Lo sguardo incantato
sul lavoro dei campi
Thomas Merton
Ecco come Thomas Merton descrive il lavoro nei campi durante un'estate all'inizio degli anni Quaranta. Da una descrizione delle attività manuali passa a considerare il paesaggio esteriore e, infine, quello dell'anima. Si può notare lo slancio lirico di un monaco ancora agli inizi del cammino e portato a idealizzare aspetti che, da lì a poco, dovrà osservare con maggiore realismo.
Sul principio di luglio eravamo nel pieno del raccolto, occupati a portare il grano nei granai.

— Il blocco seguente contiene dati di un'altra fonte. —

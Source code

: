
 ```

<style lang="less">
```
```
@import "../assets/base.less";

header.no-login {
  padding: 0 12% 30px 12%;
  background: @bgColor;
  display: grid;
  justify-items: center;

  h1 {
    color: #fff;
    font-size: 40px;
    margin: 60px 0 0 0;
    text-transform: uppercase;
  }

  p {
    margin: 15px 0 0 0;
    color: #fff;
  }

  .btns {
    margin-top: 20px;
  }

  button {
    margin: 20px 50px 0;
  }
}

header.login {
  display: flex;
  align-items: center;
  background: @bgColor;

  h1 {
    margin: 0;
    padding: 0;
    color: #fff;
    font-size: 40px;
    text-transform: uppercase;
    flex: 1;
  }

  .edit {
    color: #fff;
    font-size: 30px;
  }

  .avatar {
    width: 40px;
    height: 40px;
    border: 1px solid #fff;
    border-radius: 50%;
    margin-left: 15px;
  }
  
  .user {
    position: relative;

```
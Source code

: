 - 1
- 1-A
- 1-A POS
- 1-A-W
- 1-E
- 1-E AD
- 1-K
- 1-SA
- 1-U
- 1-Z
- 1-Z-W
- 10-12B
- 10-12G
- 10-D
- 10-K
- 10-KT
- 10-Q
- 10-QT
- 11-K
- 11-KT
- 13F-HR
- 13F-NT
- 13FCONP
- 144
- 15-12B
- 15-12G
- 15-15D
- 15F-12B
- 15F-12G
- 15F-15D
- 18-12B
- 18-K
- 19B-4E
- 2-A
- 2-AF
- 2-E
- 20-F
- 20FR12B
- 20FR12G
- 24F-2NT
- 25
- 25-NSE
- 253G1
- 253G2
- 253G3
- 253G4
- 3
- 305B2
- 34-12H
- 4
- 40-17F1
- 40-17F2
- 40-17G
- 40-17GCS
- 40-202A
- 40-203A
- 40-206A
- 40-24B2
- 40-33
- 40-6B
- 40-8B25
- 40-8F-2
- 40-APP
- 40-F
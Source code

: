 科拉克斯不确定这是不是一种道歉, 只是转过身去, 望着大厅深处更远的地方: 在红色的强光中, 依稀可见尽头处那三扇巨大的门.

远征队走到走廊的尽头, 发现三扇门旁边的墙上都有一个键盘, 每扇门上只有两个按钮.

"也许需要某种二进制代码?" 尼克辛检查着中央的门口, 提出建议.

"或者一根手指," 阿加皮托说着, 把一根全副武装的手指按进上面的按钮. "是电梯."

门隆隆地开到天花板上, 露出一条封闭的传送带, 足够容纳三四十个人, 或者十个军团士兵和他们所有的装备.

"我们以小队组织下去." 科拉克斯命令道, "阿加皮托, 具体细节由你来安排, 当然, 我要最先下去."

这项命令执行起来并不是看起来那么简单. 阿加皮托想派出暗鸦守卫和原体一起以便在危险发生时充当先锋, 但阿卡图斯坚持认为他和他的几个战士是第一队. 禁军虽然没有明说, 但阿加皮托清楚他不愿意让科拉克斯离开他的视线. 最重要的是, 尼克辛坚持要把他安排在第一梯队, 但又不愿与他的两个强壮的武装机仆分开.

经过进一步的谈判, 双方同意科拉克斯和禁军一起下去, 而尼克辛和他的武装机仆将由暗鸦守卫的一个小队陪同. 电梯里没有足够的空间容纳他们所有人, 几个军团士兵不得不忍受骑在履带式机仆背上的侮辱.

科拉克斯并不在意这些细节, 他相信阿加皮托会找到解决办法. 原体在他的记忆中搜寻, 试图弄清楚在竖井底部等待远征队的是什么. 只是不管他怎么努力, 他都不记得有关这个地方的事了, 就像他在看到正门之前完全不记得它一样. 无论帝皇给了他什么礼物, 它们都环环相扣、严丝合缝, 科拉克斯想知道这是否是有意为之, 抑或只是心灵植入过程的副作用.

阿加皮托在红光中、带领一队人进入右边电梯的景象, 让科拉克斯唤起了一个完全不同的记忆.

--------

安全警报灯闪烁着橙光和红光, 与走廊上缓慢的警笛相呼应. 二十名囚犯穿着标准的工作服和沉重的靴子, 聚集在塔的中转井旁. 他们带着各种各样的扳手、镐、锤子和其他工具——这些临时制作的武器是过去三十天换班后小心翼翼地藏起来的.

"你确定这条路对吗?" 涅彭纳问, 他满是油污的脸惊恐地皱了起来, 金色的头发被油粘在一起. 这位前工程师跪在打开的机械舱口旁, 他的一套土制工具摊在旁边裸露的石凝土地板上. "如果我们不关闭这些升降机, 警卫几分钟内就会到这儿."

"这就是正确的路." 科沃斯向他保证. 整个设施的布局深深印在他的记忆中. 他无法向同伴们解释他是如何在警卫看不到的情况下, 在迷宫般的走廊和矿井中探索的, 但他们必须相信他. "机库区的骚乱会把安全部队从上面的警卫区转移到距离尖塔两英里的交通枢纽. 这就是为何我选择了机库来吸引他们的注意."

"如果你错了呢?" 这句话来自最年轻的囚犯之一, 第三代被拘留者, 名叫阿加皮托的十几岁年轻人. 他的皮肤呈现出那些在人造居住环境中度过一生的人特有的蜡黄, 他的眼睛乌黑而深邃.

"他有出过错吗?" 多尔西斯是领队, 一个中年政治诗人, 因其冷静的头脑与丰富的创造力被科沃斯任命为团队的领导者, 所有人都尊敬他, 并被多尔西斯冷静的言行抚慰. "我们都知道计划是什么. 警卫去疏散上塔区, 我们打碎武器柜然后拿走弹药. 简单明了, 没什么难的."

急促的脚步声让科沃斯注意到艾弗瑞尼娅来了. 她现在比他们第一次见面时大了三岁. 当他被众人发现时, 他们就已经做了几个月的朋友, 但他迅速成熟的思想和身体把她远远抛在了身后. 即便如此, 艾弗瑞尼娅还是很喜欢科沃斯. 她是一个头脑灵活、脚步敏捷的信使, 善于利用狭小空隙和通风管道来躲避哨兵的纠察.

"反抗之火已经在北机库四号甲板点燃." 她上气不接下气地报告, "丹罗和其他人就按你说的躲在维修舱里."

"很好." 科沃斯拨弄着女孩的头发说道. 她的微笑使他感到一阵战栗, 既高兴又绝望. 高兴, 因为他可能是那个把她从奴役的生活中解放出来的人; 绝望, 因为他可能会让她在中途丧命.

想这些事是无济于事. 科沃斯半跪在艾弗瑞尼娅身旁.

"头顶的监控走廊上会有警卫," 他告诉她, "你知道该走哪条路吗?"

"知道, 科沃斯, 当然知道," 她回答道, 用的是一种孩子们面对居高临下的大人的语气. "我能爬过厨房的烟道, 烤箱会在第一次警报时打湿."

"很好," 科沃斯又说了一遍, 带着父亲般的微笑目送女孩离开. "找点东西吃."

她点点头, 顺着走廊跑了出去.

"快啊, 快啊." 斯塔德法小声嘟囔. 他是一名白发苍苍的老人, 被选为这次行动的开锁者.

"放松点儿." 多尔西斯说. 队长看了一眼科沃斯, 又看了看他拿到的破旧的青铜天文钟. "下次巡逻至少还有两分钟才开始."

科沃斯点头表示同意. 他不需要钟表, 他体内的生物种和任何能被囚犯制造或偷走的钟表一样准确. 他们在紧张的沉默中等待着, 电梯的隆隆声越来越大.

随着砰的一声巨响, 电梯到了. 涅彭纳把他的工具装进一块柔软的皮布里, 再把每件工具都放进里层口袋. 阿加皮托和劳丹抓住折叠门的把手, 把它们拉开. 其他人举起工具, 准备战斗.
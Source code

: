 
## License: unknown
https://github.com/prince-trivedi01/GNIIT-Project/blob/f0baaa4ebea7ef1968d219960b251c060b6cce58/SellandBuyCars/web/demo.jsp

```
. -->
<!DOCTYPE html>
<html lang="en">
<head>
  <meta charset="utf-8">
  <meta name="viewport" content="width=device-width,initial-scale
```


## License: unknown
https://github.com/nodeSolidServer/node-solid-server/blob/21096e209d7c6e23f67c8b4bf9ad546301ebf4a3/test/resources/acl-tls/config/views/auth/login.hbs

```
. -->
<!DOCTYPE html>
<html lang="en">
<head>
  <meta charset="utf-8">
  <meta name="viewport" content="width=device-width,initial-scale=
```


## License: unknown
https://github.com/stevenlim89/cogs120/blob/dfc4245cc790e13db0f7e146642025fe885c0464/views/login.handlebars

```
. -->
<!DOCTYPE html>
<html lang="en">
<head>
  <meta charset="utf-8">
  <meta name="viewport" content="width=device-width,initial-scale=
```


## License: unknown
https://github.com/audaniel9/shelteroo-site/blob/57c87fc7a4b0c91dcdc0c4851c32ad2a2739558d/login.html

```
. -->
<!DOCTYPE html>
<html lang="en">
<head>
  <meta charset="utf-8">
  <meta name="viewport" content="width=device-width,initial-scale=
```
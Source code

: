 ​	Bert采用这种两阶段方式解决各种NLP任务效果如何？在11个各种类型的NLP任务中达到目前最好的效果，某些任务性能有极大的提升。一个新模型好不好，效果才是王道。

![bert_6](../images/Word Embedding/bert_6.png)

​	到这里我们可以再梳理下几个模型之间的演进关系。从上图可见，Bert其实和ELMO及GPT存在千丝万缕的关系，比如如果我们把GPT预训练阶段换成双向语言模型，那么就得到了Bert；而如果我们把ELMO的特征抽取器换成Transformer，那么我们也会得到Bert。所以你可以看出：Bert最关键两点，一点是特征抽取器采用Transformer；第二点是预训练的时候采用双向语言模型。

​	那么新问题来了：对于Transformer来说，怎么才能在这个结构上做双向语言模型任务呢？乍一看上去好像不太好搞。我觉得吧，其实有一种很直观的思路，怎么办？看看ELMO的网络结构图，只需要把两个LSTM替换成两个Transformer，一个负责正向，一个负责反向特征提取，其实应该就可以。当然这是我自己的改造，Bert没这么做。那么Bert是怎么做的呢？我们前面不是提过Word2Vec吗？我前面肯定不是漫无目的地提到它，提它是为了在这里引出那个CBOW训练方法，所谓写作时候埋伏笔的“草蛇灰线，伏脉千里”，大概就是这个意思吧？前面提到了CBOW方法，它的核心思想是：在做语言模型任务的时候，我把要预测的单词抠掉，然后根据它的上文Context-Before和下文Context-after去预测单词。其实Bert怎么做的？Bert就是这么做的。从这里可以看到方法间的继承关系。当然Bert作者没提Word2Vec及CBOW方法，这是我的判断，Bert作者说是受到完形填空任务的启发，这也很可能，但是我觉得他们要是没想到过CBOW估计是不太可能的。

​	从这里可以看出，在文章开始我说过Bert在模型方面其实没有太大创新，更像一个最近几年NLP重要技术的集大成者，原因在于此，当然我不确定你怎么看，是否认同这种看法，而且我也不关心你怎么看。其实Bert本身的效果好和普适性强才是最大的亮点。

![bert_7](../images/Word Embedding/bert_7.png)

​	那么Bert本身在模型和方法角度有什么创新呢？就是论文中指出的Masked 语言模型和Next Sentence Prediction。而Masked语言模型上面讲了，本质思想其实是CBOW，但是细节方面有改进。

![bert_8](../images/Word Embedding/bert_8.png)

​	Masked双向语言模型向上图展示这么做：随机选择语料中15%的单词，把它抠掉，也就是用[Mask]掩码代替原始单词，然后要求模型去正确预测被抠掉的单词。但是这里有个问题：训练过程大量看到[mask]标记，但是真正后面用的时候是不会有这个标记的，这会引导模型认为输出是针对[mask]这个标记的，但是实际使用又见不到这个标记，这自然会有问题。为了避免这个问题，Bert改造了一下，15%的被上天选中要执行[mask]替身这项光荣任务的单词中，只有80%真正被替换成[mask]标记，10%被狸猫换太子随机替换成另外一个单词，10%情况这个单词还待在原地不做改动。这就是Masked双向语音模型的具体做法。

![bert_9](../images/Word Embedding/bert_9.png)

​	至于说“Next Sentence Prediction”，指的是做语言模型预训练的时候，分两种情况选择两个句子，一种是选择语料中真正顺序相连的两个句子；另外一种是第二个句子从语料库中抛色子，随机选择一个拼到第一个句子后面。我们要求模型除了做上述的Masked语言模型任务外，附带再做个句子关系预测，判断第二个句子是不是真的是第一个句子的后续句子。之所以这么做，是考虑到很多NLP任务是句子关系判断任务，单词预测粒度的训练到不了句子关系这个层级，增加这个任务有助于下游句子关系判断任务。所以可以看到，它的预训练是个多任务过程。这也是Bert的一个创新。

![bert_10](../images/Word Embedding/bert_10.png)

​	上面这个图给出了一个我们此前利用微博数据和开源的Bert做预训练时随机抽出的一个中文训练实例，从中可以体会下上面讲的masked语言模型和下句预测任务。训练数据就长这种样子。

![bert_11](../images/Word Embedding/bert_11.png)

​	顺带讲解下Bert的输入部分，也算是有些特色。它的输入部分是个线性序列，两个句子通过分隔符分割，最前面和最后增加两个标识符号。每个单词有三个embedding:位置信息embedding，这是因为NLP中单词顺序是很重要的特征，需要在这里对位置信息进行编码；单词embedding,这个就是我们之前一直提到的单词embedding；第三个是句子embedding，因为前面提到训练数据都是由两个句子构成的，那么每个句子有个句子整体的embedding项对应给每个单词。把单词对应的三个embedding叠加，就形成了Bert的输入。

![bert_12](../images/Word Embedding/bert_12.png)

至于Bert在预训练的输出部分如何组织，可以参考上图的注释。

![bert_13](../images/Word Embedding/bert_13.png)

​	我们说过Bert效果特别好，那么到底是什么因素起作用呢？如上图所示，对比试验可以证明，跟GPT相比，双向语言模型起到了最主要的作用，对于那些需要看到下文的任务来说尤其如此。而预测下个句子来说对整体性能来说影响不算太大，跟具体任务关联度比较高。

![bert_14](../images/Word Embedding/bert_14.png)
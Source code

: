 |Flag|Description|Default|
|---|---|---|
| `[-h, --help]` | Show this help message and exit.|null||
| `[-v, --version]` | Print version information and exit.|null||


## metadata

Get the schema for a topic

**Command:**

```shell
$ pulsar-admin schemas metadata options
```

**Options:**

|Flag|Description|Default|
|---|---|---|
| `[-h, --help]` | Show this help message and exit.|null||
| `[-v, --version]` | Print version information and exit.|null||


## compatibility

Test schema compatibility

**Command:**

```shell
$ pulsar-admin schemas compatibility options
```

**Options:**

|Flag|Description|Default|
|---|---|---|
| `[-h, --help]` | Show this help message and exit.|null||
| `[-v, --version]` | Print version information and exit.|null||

La grossa trebbiatrice era sistemata all'estremità orientale del chiuso delle mucche, e i carri pieni di covoni continuavano ad affluire da ogni direzione, da tutti i campi. Si vedeva il magazziniere capo che, dall'alto della macchina, stagliato contro il cielo, dava ordini, mentre un gruppo di fratelli laici novizi lavorava a riempire i sacchi, a legarli e a caricarli sugli autocarri con la stessa velocità con cui il grano fluiva dalla trebbiatrice.
Alcuni novizi monaci portavano il grano al mulino, scaricavano i sacchi e li rovesciavano nel granaio; ma noi eravamo quasi tutti fuori per i campi. Quell'anno ci fu un raccolto eccezionale, anche se le piogge minacciavano continuamente di rovinarlo. Così quasi ogni giorno i novizi andavano nei campi a smantellare le biche e a distendere al sole i covoni bagnati prima che incominciassero ad ammuffire; poi tornavamo ad ammucchiarli e rientravamo a casa, ma subito si scatenava un altro acquazzone. In definitiva però fu un ottimo raccolto.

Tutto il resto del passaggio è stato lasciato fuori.